The number of lines holding "value" is all you should give; count them in the records below.

==== Extracted material ====

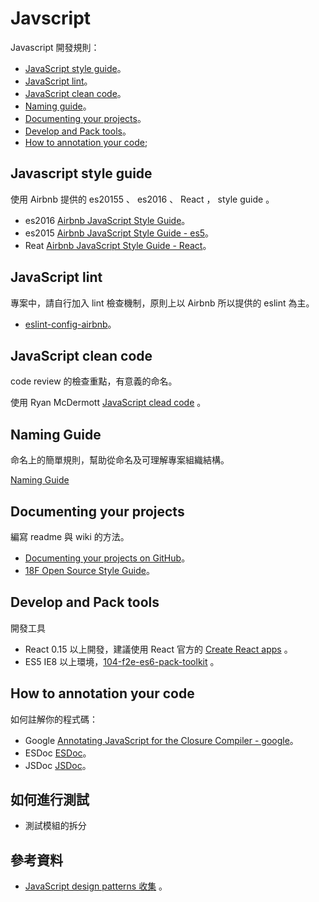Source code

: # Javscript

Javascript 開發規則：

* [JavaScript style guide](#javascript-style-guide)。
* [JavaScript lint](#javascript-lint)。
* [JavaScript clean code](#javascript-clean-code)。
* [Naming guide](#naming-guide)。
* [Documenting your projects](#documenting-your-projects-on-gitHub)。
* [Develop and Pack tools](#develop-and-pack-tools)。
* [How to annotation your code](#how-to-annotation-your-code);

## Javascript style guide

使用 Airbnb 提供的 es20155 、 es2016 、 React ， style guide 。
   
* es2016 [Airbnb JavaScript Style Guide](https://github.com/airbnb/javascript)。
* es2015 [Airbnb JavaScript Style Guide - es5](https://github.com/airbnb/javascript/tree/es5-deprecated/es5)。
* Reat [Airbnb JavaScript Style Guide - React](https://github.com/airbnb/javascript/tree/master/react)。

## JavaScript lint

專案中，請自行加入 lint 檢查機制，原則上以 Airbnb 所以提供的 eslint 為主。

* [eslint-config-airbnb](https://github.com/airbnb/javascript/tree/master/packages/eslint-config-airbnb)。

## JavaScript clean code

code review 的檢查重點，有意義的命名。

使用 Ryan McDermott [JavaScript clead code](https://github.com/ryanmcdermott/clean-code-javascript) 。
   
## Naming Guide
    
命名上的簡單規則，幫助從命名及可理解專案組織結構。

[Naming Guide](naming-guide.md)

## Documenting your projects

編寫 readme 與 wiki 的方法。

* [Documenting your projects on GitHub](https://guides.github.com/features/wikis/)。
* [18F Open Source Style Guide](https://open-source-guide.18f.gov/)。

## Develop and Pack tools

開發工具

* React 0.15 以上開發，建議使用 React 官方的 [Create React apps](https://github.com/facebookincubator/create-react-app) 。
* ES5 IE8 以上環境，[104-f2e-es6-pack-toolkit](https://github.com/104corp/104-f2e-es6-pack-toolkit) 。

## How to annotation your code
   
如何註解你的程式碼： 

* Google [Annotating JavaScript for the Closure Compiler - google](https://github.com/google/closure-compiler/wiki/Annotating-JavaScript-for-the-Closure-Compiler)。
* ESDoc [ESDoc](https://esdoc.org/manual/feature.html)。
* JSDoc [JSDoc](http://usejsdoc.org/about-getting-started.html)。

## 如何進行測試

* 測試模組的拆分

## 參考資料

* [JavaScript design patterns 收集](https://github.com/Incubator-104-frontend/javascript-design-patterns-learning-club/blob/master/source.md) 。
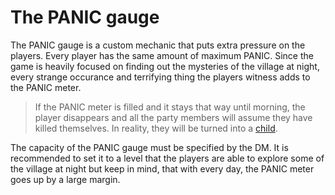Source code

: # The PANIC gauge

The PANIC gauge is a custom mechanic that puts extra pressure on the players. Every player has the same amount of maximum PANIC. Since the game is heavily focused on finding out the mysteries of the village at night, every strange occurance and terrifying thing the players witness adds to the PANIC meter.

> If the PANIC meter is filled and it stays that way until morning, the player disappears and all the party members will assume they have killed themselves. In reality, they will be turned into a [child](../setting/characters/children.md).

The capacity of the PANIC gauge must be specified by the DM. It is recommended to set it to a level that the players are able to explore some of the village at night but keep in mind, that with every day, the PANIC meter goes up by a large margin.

====
==== Extracted material ====

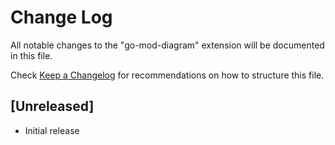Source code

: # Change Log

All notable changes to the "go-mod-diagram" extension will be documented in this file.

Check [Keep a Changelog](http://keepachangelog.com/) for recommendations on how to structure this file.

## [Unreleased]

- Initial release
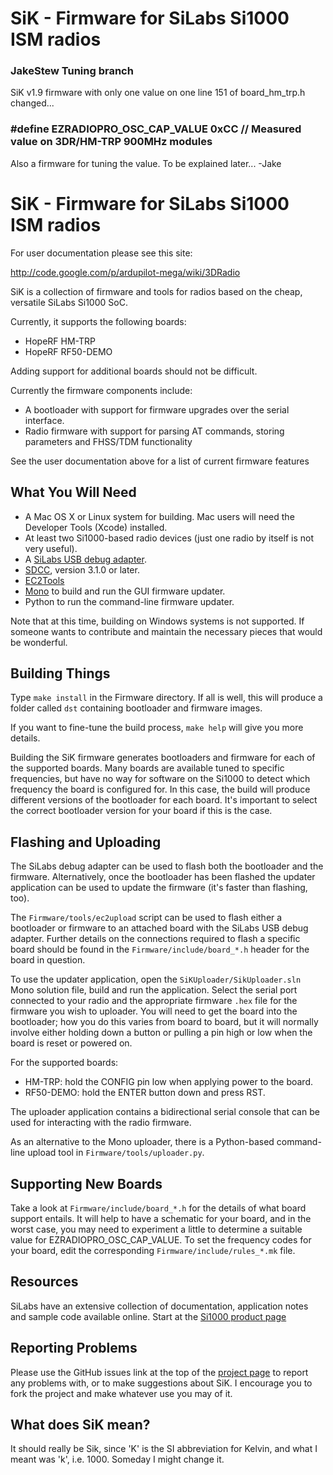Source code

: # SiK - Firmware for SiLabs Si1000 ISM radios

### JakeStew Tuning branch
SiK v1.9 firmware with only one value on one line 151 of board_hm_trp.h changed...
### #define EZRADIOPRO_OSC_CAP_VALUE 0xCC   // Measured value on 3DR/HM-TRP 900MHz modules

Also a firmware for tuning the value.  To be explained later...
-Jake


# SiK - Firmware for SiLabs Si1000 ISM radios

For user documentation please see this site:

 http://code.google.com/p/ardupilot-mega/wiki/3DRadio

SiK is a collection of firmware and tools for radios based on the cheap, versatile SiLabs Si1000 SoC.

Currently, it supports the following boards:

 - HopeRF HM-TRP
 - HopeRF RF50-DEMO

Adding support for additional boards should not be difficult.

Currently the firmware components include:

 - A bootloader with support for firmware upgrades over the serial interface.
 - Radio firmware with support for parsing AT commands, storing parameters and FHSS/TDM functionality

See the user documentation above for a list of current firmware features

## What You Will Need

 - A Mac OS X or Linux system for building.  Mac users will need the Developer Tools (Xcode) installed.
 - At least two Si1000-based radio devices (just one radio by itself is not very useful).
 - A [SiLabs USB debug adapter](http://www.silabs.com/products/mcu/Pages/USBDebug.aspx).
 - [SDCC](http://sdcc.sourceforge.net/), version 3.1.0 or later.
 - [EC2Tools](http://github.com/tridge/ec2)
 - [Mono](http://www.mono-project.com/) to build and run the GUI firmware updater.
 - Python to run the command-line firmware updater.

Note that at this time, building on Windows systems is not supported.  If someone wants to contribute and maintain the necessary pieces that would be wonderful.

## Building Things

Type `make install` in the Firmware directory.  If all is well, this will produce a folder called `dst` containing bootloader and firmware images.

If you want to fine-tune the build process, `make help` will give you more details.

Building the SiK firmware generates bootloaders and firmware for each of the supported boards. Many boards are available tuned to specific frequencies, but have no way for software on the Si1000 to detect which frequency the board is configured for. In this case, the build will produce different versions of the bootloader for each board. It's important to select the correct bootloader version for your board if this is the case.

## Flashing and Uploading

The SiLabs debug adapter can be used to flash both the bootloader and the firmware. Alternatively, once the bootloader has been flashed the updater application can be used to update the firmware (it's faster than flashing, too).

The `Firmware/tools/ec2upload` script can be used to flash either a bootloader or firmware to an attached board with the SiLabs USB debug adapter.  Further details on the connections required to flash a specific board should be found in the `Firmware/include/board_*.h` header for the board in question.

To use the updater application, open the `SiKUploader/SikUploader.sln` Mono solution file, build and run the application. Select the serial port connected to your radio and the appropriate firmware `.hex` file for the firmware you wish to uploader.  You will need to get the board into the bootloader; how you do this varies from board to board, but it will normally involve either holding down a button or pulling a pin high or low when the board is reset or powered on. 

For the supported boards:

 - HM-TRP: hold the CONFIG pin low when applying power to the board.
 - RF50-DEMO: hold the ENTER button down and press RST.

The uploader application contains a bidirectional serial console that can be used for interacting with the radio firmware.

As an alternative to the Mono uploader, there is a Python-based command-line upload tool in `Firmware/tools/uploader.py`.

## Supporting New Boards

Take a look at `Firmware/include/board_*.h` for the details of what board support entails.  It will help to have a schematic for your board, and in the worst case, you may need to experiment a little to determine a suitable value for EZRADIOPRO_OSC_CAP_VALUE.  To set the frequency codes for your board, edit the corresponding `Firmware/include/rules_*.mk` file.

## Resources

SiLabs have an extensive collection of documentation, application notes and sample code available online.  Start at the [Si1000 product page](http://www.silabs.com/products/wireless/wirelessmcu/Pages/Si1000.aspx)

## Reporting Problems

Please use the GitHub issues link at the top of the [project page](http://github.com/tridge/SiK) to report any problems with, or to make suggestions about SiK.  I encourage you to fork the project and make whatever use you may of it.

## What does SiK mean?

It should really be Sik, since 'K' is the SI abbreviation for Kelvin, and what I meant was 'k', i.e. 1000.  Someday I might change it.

====

## Solution to the problem
4